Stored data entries
────────────────────────────────────────

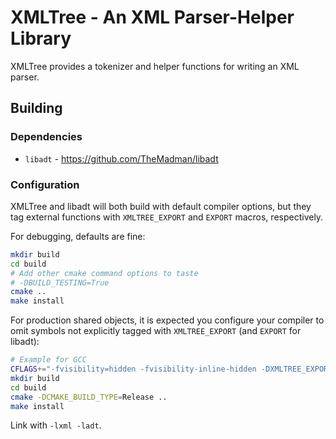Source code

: # XMLTree - An XML Parser-Helper Library

XMLTree provides a tokenizer and helper functions
for writing an XML parser.

## Building

### Dependencies

- `libadt` - https://github.com/TheMadman/libadt

### Configuration

XMLTree and libadt will both build with default compiler options, but they tag external functions with `XMLTREE_EXPORT` and `EXPORT` macros, respectively.

For debugging, defaults are fine:

```bash
mkdir build
cd build
# Add other cmake command options to taste
# -DBUILD_TESTING=True
cmake ..
make install
```

For production shared objects, it is expected you configure your compiler to omit symbols not explicitly tagged with `XMLTREE_EXPORT` (and `EXPORT` for libadt):

```bash
# Example for GCC
CFLAGS+="-fvisibility=hidden -fvisibility-inline-hidden -DXMLTREE_EXPORT='"'__attribute__((visibility("default")))'"' -DEXPORT=XMLTREE_EXPORT"
mkdir build
cd build
cmake -DCMAKE_BUILD_TYPE=Release ..
make install
```

Link with `-lxml -ladt`.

────────────────────────────────────────

Task item
Go through the entries and copy every line that has "functions".

Result for this task
XMLTree provides a tokenizer and helper functions
XMLTree and libadt will both build with default compiler options, but they tag external functions with `XMLTREE_EXPORT` and `EXPORT` macros, respectively.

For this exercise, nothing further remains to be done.